Eli5 gerrymandering and how it works so successfully?


Eli5 gerrymandering and how it works so successfully?

In: 1

Let’s say there’s a voting system where most voted party gets a set per district. Say, if A gets 40% but B gets 60%, B gets the seat regardless, A gets nothing.

Now, by knowning in finer grained detailed where in the district people voted which party, you can split or rearrange districts as such that A can get an advantage even though nothing in regards to voter distribution changes. Just as to which district the votes are counted for.

Simplest in this example would be just splitting he district such that all the A voters are in a new district, and all the B voters in another. Result is now two districts, but 100% for A in one and 100% for B in both. Both get a seat and A gained a seat from nothing.

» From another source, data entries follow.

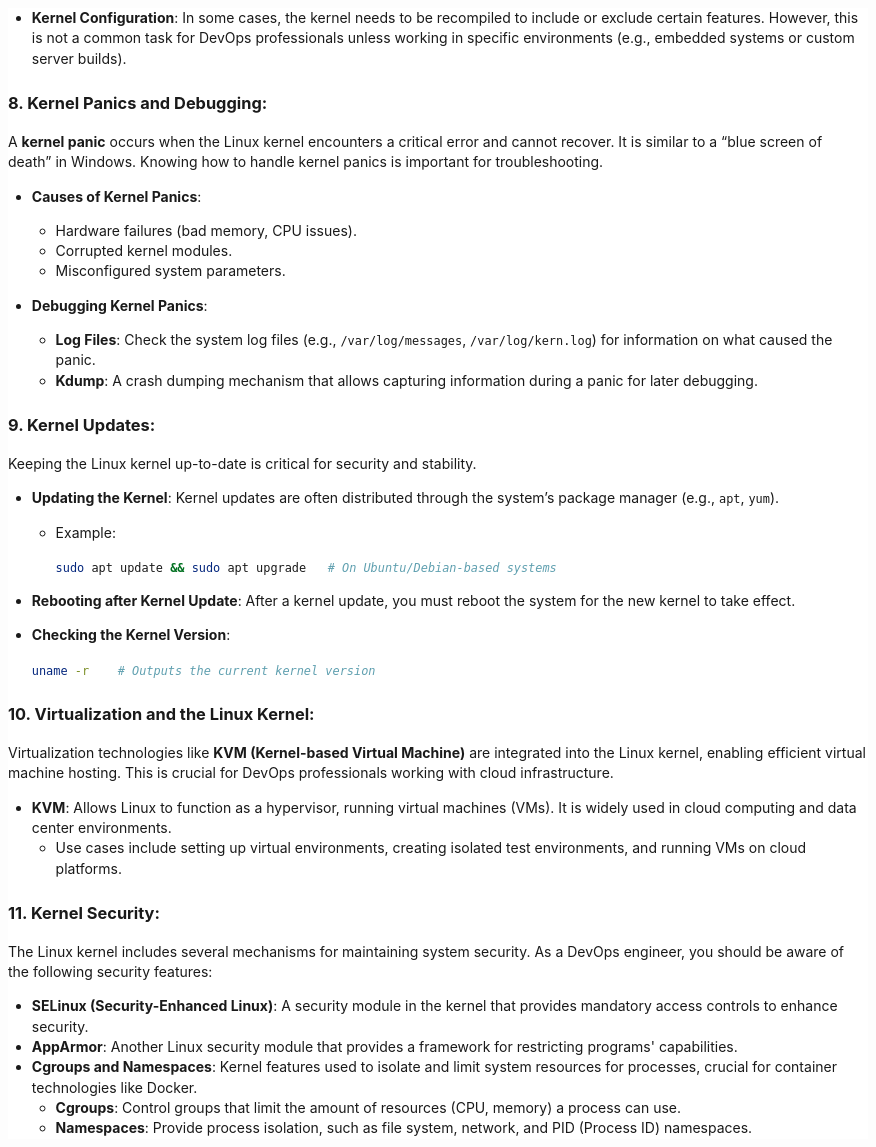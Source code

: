 - **Kernel Configuration**: In some cases, the kernel needs to be recompiled to include or exclude certain features. However, this is not a common task for DevOps professionals unless working in specific environments (e.g., embedded systems or custom server builds).

### **8. Kernel Panics and Debugging:**
A **kernel panic** occurs when the Linux kernel encounters a critical error and cannot recover. It is similar to a “blue screen of death” in Windows. Knowing how to handle kernel panics is important for troubleshooting.

- **Causes of Kernel Panics**:
  - Hardware failures (bad memory, CPU issues).
  - Corrupted kernel modules.
  - Misconfigured system parameters.

- **Debugging Kernel Panics**:
  - **Log Files**: Check the system log files (e.g., `/var/log/messages`, `/var/log/kern.log`) for information on what caused the panic.
  - **Kdump**: A crash dumping mechanism that allows capturing information during a panic for later debugging.

### **9. Kernel Updates:**
Keeping the Linux kernel up-to-date is critical for security and stability.

- **Updating the Kernel**: Kernel updates are often distributed through the system’s package manager (e.g., `apt`, `yum`).
  - Example:
    ```bash
    sudo apt update && sudo apt upgrade   # On Ubuntu/Debian-based systems
    ```
- **Rebooting after Kernel Update**: After a kernel update, you must reboot the system for the new kernel to take effect.

- **Checking the Kernel Version**:
  ```bash
  uname -r    # Outputs the current kernel version
  ```

### **10. Virtualization and the Linux Kernel:**
Virtualization technologies like **KVM (Kernel-based Virtual Machine)** are integrated into the Linux kernel, enabling efficient virtual machine hosting. This is crucial for DevOps professionals working with cloud infrastructure.

- **KVM**: Allows Linux to function as a hypervisor, running virtual machines (VMs). It is widely used in cloud computing and data center environments.
  - Use cases include setting up virtual environments, creating isolated test environments, and running VMs on cloud platforms.

### **11. Kernel Security:**
The Linux kernel includes several mechanisms for maintaining system security. As a DevOps engineer, you should be aware of the following security features:

- **SELinux (Security-Enhanced Linux)**: A security module in the kernel that provides mandatory access controls to enhance security.
- **AppArmor**: Another Linux security module that provides a framework for restricting programs' capabilities.
- **Cgroups and Namespaces**: Kernel features used to isolate and limit system resources for processes, crucial for container technologies like Docker.
  - **Cgroups**: Control groups that limit the amount of resources (CPU, memory) a process can use.
  - **Namespaces**: Provide process isolation, such as file system, network, and PID (Process ID) namespaces.

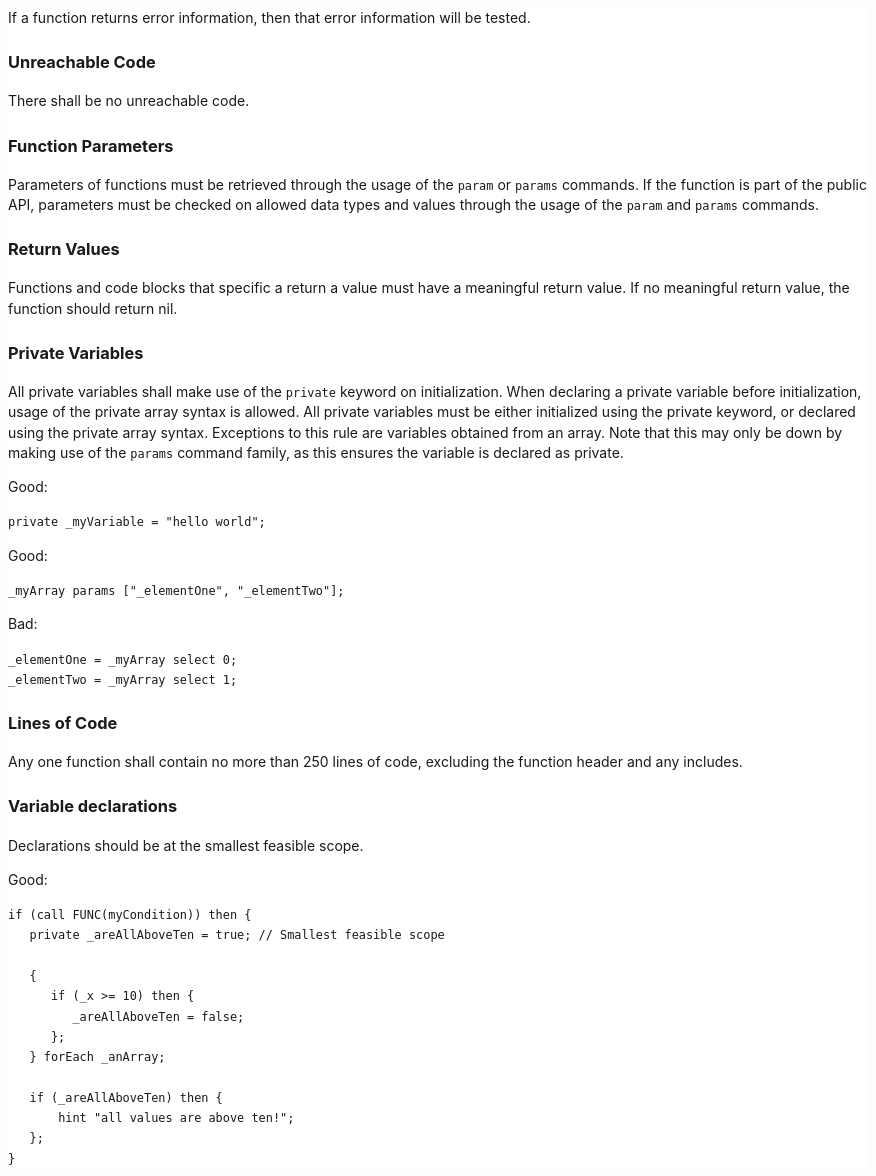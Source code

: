If a function returns error information, then that error information will be tested.

### Unreachable Code

There shall be no unreachable code.

### Function Parameters

Parameters of functions must be retrieved through the usage of the `param` or `params` commands. If the function is part of the public API, parameters must be checked on allowed data types and values through the usage of the `param` and `params` commands.

### Return Values

Functions and code blocks that specific a return a value must have a meaningful return value. If no meaningful return value, the function should return nil.

### Private Variables

All private variables shall make use of the `private` keyword on initialization. When declaring a private variable before initialization, usage of the private array syntax is allowed. All private variables must be either initialized using the private keyword, or declared using the private array syntax. Exceptions to this rule are variables obtained from an array. Note that this may only be down by making use of the `params` command family, as this ensures the variable is declared as private.

Good:

```sqf
private _myVariable = "hello world";
```

Good:

```sqf
_myArray params ["_elementOne", "_elementTwo"];
```

Bad:

```sqf
_elementOne = _myArray select 0;
_elementTwo = _myArray select 1;
```

### Lines of Code

Any one function shall contain no more than 250 lines of code, excluding the function header and any includes.

### Variable declarations

Declarations should be at the smallest feasible scope.

Good:

```sqf
if (call FUNC(myCondition)) then {
   private _areAllAboveTen = true; // Smallest feasible scope

   {
      if (_x >= 10) then {
         _areAllAboveTen = false;
      };
   } forEach _anArray;

   if (_areAllAboveTen) then {
       hint "all values are above ten!";
   };
}
```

Of course, in reality, it’s quite more complex. I recommend looking at Google Image results for »gerrymandering«. The pictures there give quite an intuitive understanding.


In the spirit of explaining like we’re five, I’d like to point you to this interactive gerrymandering game, which will help you get an intuitive feel for how and why this works: [http://gametheorytest.com/gerry/game/](http://gametheorytest.com/gerry/game/)

You’ll notice that despite there often being more of one color than the other, if you’re drawing the lines, you can cause huge differences in which team controls more districts.

Gerrymandering in real life works the same way but with a team of experts, computers, and a bunch of voting records and other indicators of how people will vote.

Answer: The house is part of congress that makes laws. Each state has a number of house members based on its population. For example, New York has 26.

The state is divided into districts where residents in the district elect one house member each. The districts should have equal population, but sometimes they are drawn unfairly to favor one party over another.

For example, the drawer might put 4 cities that support the other party in one district, so they only get one house member instead of four.

Imaging your preschool class is voting on which cartoon to watch: Zootopia or Coco. 8 kids want to watch Zootopia and 13 want to watch Coco. Should mean Coco wins right?



Well the Zootopia kids decide that instead of direct democracy, the class should be divided into groups, and each group should vote, and whichever movie wins the most groups is picked. Coco kids think this sounds ok and go with it.

So the Zootopia kids put 7 Coco kids in one group, and split the remaining six in two other groups. Then they spread their own forces between these groups.




Coco wins one group, Zootopia wins two. When the Coco kids point out this isn’t fair, Zootopia kids say “tHiS Is A rEpUbLiC nOt A dEmOcRaCy” and invite them to cry harder.